An all-in-one monitoring system made specifically for Capture The Flag competitions. Includes a dashboard, live attack/attempt visualisation, a Wall of Sheep and some minimal CTFd integration.
- Network monitoring and analysis (Bro)
- Real-time dashboard (ELK)
- Network requests (Security Onion logstash filters)
- VM-uptime (CTFd API + heartbeat)
- Host system resources (metricbeat)
- Visualisation of attack/challenge attempts (Ergo Witness)
- Wall of Sheep (DoFler)
- Install Docker + Docker Compose
- Clone this repo, including submodules:
git clone --recursive https://github.com/HertogeSimon/CTF-Monitoring.git
- If necessary, change the adapter at services.bro.command in docker/docker-compose.yml
- Run
docker-compose up
in docker/ (this can take a while...) - Navigate to http://localhost:5601/
- Go to Management -> Saved Objects, and import export.json
- Go to Dashboard, click on 'logstash*' and make it the default index (star icon), and refresh
- Download and start the ergo binary for your system
- Fill in the right IP at port 9200
- Click on DONE and ⯈
- If necessary, change the adapter at Monitoring.interface in default.json (DoFler)
- Navigate to http://localhost:3000/
- Make sure you have installed
jq
- Add your challenges to CTFd; make sure to create links of the challenge VM URLs in the markdown description
- Edit your username, password and url in ctf2hb.sh
- Run ctf2hb.sh
Kibana: http://localhost:5601/
DoFler: http://localhost:3000/
CTFd: http://localhost:8000/
Elasticsearch API: http://localhost:9200/
All of these can be changed in docker-compose.yml for outside connections.
Recreate all containers (with old images)
docker-compose up --force-recreate --remove-orphans --renew-anon-volumes
Rebuild a single image:
docker build --no-cache <container_folder>
Follow logs of a single (running) container:
docker logs <container_name> -f
Connect to a running container:
docker exec -it <container_name> bash
=> This only works when the image has no defined entrypoint.
Since Ergo Witness also relies on data from Packetbeat, the visuals are probably not as they should be.
Another problem you might encounter is the difference between local and UTC time in which Ergo Witness and Elasticsearch operate. This can create problems for Ergo's incoming data at midnight.
If you want to fix these issues, you'll need Unity v5.6.0 to recompile my fork of the project. For a more in-depth explanation, read this blog post and the official site.

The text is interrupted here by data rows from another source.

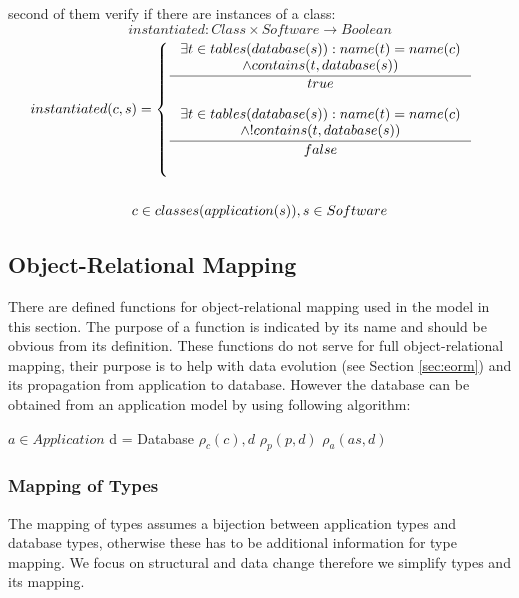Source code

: \documentclass[11pt]{article}
\begin{document}
second of them verify if there are instances of a class:
$$instantiated : Class \times Software \rightarrow Boolean $$ 
\begin{equation*}
\begin{gathered}
	instantiated(c, s) = \begin{cases}
 \inference{\exists t \in tables(database(s)) : name(t) = name(c) \\ \wedge contains(t, database(s))}{true} \\ \\
  \inference{\exists t \in tables(database(s)) : name(t) = name(c) \\ \wedge ! contains(t, database(s))}{false} \\ \\
 \end{cases} \\ \\
 c \in classes(application(s)), s \in Software 
\end{gathered}
\end{equation*}

\subsection{Object-Relational Mapping}
\label{sec:orm}
There are defined functions for object-relational mapping used in the model in this section. The purpose of a function is indicated by its name and should be obvious from its definition. These functions do not serve for full object-relational mapping, their purpose is to help with data evolution (see Section \ref{sec:eorm}) and its propagation from application to database. However the database can be obtained from an application model by using following algorithm:

\begin{algorithmic}[1]
	\Require $a \in Application$
	\State d = Database
		\State $\rho_c(c), d$
			\State $\rho_p(p, d)$
		\EndFor
	 \EndFor
			\State $\rho_{a}(as, d)$
		\EndFor
	\EndFor
\end{algorithmic}


\subsubsection{Mapping of Types}
The mapping of types assumes a bijection between application types and database types, otherwise these has to be additional information for type mapping. We focus on structural and data change therefore we simplify types and its mapping.
\end{document}
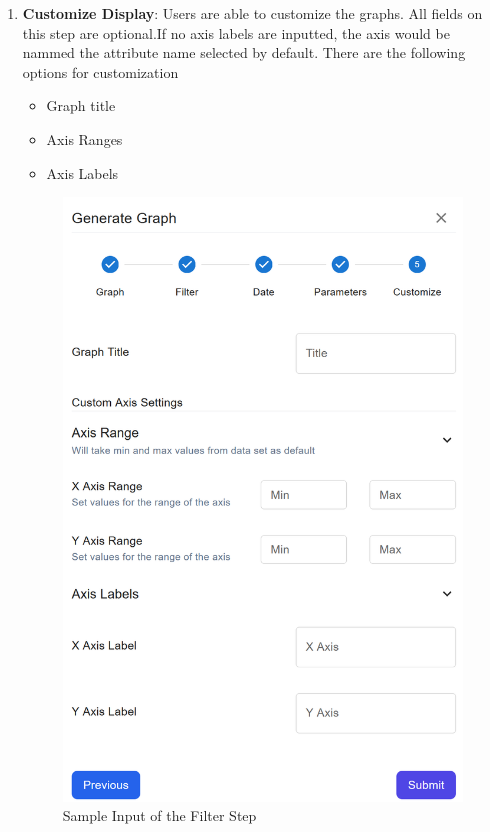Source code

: \documentclass[12pt]{article}
\begin{document}
\begin{enumerate}
    \item \textbf{Customize Display}: \newline
    Users are able to customize the graphs. All fields on this step are
    optional.If no axis labels are inputted, the axis would be nammed the
    attribute name selected by default.
    \newline
    There are the following options for customization
    \begin{itemize}
        \item Graph title
        \item Axis Ranges
        \item Axis Labels
    \end{itemize}
    \begin{figure}[H]
        \centering
        \includegraphics[scale=0.6]{Images/graph-custom.png}
        \caption{Sample Input of the Filter Step}
        \label{fig:example}
    \end{figure}
\end{enumerate}
\end{document}
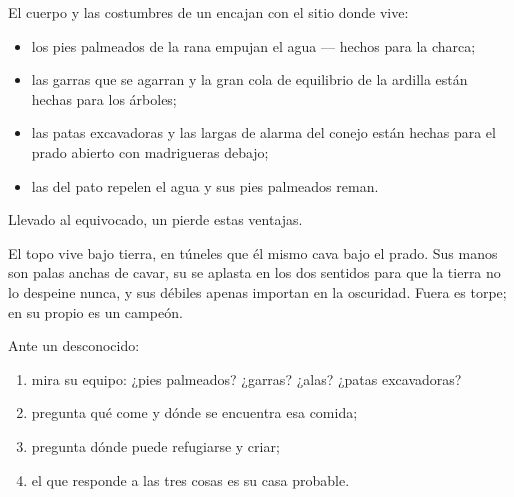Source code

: \begin{proposition}\label{prop:g2:where-animals-live:fit}
El cuerpo y las costumbres de un  encajan con el sitio donde vive:
\begin{itemize}
  \item los pies palmeados de la rana empujan el agua --- hechos para
        la charca;
  \item las garras que se agarran y la gran cola de equilibrio de la
        ardilla están hechas para los árboles;
  \item las patas excavadoras y las largas  de alarma del conejo
        están hechas para el prado abierto con madrigueras debajo;
  \item las  del pato repelen el agua y sus pies palmeados reman.
\end{itemize}
Llevado al  equivocado, un  pierde estas ventajas.
\end{proposition}
\admitted

\begin{example}\label{ex:g2:where-animals-live:mole}
El topo vive bajo tierra, en túneles que él mismo cava bajo el prado.
Sus manos son palas anchas de cavar, su  se aplasta en los dos
sentidos para que la tierra no lo despeine nunca, y sus  débiles
apenas importan en la oscuridad. Fuera es torpe; en su propio 
es un campeón.
\end{example}

\begin{method}\label{met:g2:where-animals-live:matching}
Ante un  desconocido:
\begin{enumerate}
  \item mira su equipo: ¿pies palmeados? ¿garras? ¿alas? ¿patas
        excavadoras?
  \item pregunta qué come y dónde se encuentra esa comida;
  \item pregunta dónde puede refugiarse y criar;
  \item el  que responde a las tres cosas es su casa probable.
\end{enumerate}
\end{method}

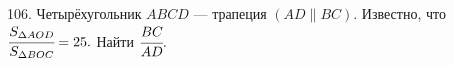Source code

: 106. Четырёхугольник $ABCD$ --- трапеция $(AD\parallel BC).$ Известно, что $\cfrac{S_{\Delta AOD}}{S_{\Delta BOC}}=25.$ Найти $\cfrac{BC}{AD}.$\\
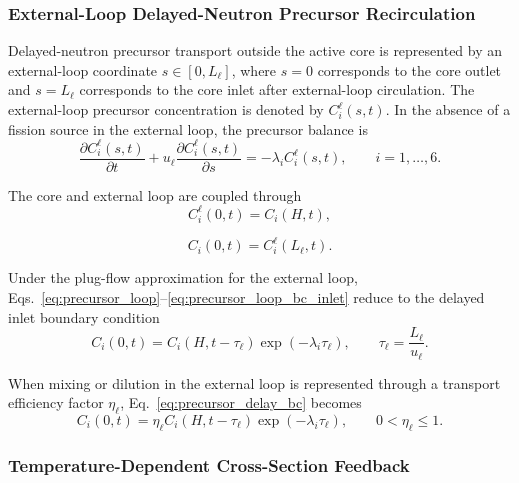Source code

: \documentclass[a4paper,12pt]{article}
\begin{document}
\subsubsection{External-Loop Delayed-Neutron Precursor Recirculation}

Delayed-neutron precursor transport outside the active core is represented
by an external-loop coordinate $s \in [0,L_\ell]$, where $s=0$
corresponds to the core outlet and $s=L_\ell$ corresponds to the core
inlet after external-loop circulation. The external-loop precursor
concentration is denoted by $C_i^\ell(s,t)$. In the absence of a fission
source in the external loop, the precursor balance is
\begin{equation}
\frac{\partial C_i^\ell(s,t)}{\partial t}
+
u_\ell
\frac{\partial C_i^\ell(s,t)}{\partial s}
=
-
\lambda_i C_i^\ell(s,t),
\qquad
i=1,\ldots,6.
\label{eq:precursor_loop}
\end{equation}

The core and external loop are coupled through
\begin{equation}
C_i^\ell(0,t)=C_i(H,t),
\label{eq:precursor_loop_bc_outlet}
\end{equation}

\begin{equation}
C_i(0,t)=C_i^\ell(L_\ell,t).
\label{eq:precursor_loop_bc_inlet}
\end{equation}

Under the plug-flow approximation for the external loop,
Eqs.~\eqref{eq:precursor_loop}--\eqref{eq:precursor_loop_bc_inlet}
reduce to the delayed inlet boundary condition
\begin{equation}
C_i(0,t)
=
C_i(H,t-\tau_\ell)
\exp(-\lambda_i \tau_\ell),
\qquad
\tau_\ell=\frac{L_\ell}{u_\ell}.
\label{eq:precursor_delay_bc}
\end{equation}

When mixing or dilution in the external loop is represented through a
transport efficiency factor $\eta_\ell$, Eq.~\eqref{eq:precursor_delay_bc}
becomes
\begin{equation}
C_i(0,t)
=
\eta_\ell
C_i(H,t-\tau_\ell)
\exp(-\lambda_i \tau_\ell),
\qquad
0<\eta_\ell\leq 1.
\label{eq:precursor_delay_bc_eta}
\end{equation}

\subsubsection{Temperature-Dependent Cross-Section Feedback}
\end{document}
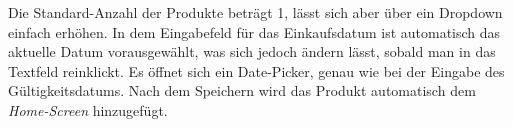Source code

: Die Standard-Anzahl der Produkte beträgt 1, lässt sich aber über ein Dropdown einfach erhöhen. In dem Eingabefeld für das Einkaufsdatum ist automatisch das aktuelle Datum vorausgewählt, was sich jedoch ändern lässt, sobald man in das Textfeld reinklickt. Es öffnet sich ein Date-Picker, genau wie bei der Eingabe des Gültigkeitsdatums. Nach dem Speichern wird das Produkt automatisch dem \textit{Home-Screen} hinzugefügt.



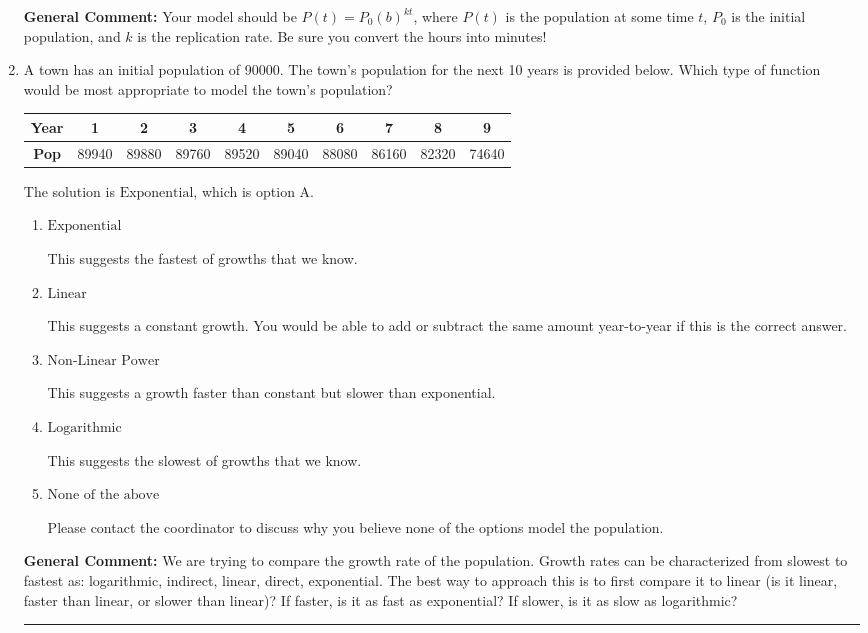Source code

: \documentclass{extbook}[14pt]
\newcommand{\litem}[1]{\item #1

\rule{\textwidth}{0.4pt}}
\begin{document}
\begin{enumerate}
{\textbf{General Comment:} Your model should be $P(t) = P_0(b)^{kt}$, where $P(t)$ is the population at some time $t$, $P_0$ is the initial population, and $k$ is the replication rate. Be sure you convert the hours into minutes!
}
\litem{
A town has an initial population of 90000. The town's population for the next 10 years is provided below. Which type of function would be most appropriate to model the town's population?


\begin{tabular}{c|c|c|c|c|c|c|c|c|c}
\textbf{Year} &1 &2 &3 &4 &5 &6 &7 &8 &9\tabularnewline \hline
\textbf{Pop} &89940 &89880 &89760 &89520 &89040 &88080 &86160 &82320 &74640\end{tabular}The solution is \( \text{Exponential} \), which is option A.\begin{enumerate}[label=\Alph*.]
\item \( \text{Exponential} \)

This suggests the fastest of growths that we know.
\item \( \text{Linear} \)

This suggests a constant growth. You would be able to add or subtract the same amount year-to-year if this is the correct answer.
\item \( \text{Non-Linear Power} \)

This suggests a growth faster than constant but slower than exponential.
\item \( \text{Logarithmic} \)

This suggests the slowest of growths that we know.
\item \( \text{None of the above} \)

Please contact the coordinator to discuss why you believe none of the options model the population.
\end{enumerate}

\textbf{General Comment:} We are trying to compare the growth rate of the population. Growth rates can be characterized from slowest to fastest as: logarithmic, indirect, linear, direct, exponential. The best way to approach this is to first compare it to linear (is it linear, faster than linear, or slower than linear)? If faster, is it as fast as exponential? If slower, is it as slow as logarithmic?
}
\end{enumerate}
\end{document}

At first start, DoFler can output 'Access Denied' errors. This is because DoFler depends on the MariaDB container, which takes a while to start. Unfortunately this means you need to restart the container, but then the problem should be solved. The only (and official) solution is to delay the DoFler container with a hacky script, since docker's 'depends_on' relationship does not really do much.
How much longer do I have to wait for this to start?
The first installation can easily take around 15 minutes; subsequent starts should only take a minute at max.
Can I also analyze prerecorded pcap files with this?
Yes! Change the startup command of Bro from "-i <network adapter>" to "-r my.pcap", as currently commented out in docker-compose.yml.
Some useful pcap files can be found on the following sites:
https://www.netresec.com/?page=PcapFiles
https://wiki.wireshark.org/SampleCaptures
http://tcpreplay.appneta.com/wiki/captures.html
How can I add Bro scripts?
- Add a volume to the Bro container overwriting local.bro
- Add a filter to the logstash pipeline if necessary
- Add the new fields to logstash-template.json
How can I change the dashboards?
- Add a visualization
- Add it to a dashboard
Note: At the moment, a lot of bro output does not get processed. You can enable these by moving logstash filters from the disabled to the default pipeline directory.
How do I change X?
Most settings are configured inside docker-compose.yml, and when they're not, they're usually mounted separately as a (docker) volume, so they can be easily modified.
Can I add the indexes and dashboards automatically to Kibana?
Not easily, but it can be done. Either create your own script that talks to the Kibana API, or use metricbeat's import functionality. The latter option is recommended, but you'll have to delay metricbeat's startup since it NEEDS a running Kibana to work.
I heard the ELK stack is written in Java. How do I add more RAM?
Good thinking! You can increase the 'Xmx' and 'Xms' parameters in docker-compose.yml.